= ASSIGNMENT =
Return exactly the lines of the records below, starting at the line that contains "So I picked" and ending at the line that contains "DIMM info: 0x7ffdb000", with both of those lines kept.
(GIVEN DATA Opens)
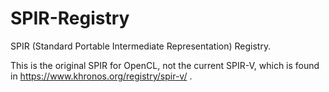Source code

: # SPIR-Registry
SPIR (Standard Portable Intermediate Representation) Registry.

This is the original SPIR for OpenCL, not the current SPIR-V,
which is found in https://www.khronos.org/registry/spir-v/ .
(GIVEN DATA Closes)
(GIVEN DATA Opens)
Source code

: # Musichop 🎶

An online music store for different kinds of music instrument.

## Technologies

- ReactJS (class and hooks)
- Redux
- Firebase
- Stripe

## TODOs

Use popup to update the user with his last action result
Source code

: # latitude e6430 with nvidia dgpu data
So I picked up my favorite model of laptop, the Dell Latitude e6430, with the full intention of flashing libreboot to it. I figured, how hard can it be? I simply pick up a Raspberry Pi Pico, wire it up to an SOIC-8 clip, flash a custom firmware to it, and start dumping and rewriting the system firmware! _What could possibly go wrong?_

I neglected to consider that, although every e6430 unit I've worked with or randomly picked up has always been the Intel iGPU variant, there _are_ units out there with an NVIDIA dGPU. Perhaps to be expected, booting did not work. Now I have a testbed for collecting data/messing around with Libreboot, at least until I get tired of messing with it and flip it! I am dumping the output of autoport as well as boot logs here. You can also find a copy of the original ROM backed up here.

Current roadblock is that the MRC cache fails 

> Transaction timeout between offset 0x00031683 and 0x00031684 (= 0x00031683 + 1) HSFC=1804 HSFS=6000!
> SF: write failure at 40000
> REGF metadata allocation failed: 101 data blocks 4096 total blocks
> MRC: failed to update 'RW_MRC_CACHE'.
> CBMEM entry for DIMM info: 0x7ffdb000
(GIVEN DATA Closes)
= TASK RESPONSE =
So I picked up my favorite model of laptop, the Dell Latitude e6430, with the full intention of flashing libreboot to it. I figured, how hard can it be? I simply pick up a Raspberry Pi Pico, wire it up to an SOIC-8 clip, flash a custom firmware to it, and start dumping and rewriting the system firmware! _What could possibly go wrong?_

I neglected to consider that, although every e6430 unit I've worked with or randomly picked up has always been the Intel iGPU variant, there _are_ units out there with an NVIDIA dGPU. Perhaps to be expected, booting did not work. Now I have a testbed for collecting data/messing around with Libreboot, at least until I get tired of messing with it and flip it! I am dumping the output of autoport as well as boot logs here. You can also find a copy of the original ROM backed up here.

Current roadblock is that the MRC cache fails 

> Transaction timeout between offset 0x00031683 and 0x00031684 (= 0x00031683 + 1) HSFC=1804 HSFS=6000!
> SF: write failure at 40000
> REGF metadata allocation failed: 101 data blocks 4096 total blocks
> MRC: failed to update 'RW_MRC_CACHE'.
> CBMEM entry for DIMM info: 0x7ffdb000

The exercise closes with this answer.